# 2011 LTZ snow tire pkg



## f37x3 (May 28, 2011)

Hey guys- trying to verify if 16" wheels will in fact fit on my car before I order them. Thanks!


----------



## TSURacing (Jan 1, 2011)

Absolutely. Just make sure you get the right bolt patter. 5X105
Or if you order the 16" steelies that is fine too


----------



## A&J Cruzin (Aug 8, 2011)

what tires are you looking at getting?.....some times you can just buy a cheap set..and have them siped...and they will work pretty well for snow and ice..and save you money... i had my tires on my cj7 siped when i lived in south dakota..it made a big difference..and it even helped when i went off road as well


----------



## f37x3 (May 28, 2011)

Thanks- thought they would. Not really looking at saving money, looking at getting to and from work-110 miles round trip. Found pkg with general altimax arctic, rage wheels w/tpms, and lug nuts shipped to door for $921


----------



## sciphi (Aug 26, 2011)

The LS models come with 16" wheels. They work just fine. 

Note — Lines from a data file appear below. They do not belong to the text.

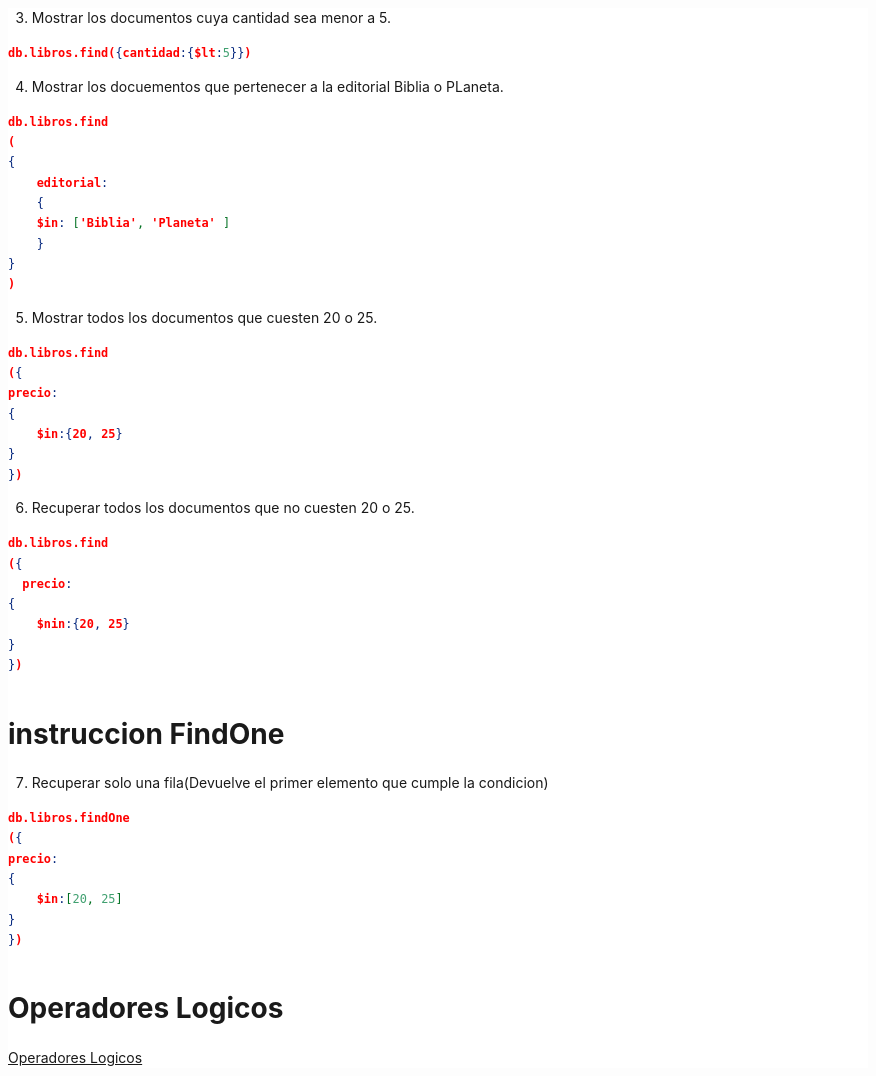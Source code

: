 3. Mostrar los documentos cuya cantidad sea menor a 5.
```json
db.libros.find({cantidad:{$lt:5}})
```
4. Mostrar los docuementos que pertenecer a la editorial Biblia o PLaneta.
```json
db.libros.find
(
{
    editorial:
    {
    $in: ['Biblia', 'Planeta' ]
    }
}
)
```
5. Mostrar todos los documentos que cuesten 20 o 25.
```json
db.libros.find
({
precio:
{
    $in:{20, 25}
}
})
```

6. Recuperar todos los documentos que no cuesten 20 o 25.
```json
db.libros.find
({
  precio:
{
    $nin:{20, 25}
}  
})
```
# instruccion FindOne
7. Recuperar solo una fila(Devuelve el primer elemento que cumple la condicion)
```json
db.libros.findOne
({
precio:
{
    $in:[20, 25]
}
})
```
# Operadores Logicos
[Operadores Logicos](https://www.mongodb.com/docs/manual/reference/operator/query-logical/)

Enjoy the Altimax Arctics! I thoroughly enjoyed the set I had last year!


----------



## GoldenRS (Nov 11, 2010)

Can't go wrong with that setup.. :th_coolio:


----------



## mr_raider (Aug 13, 2011)

f37x3 said:


> Thanks- thought they would. Not really looking at saving money, looking at getting to and from work-110 miles round trip. Found pkg with general altimax arctic, rage wheels w/tpms, and lug nuts shipped to door for $921


I went with similar setup for my wifes LTZ. 16" steelies fit fine.


----------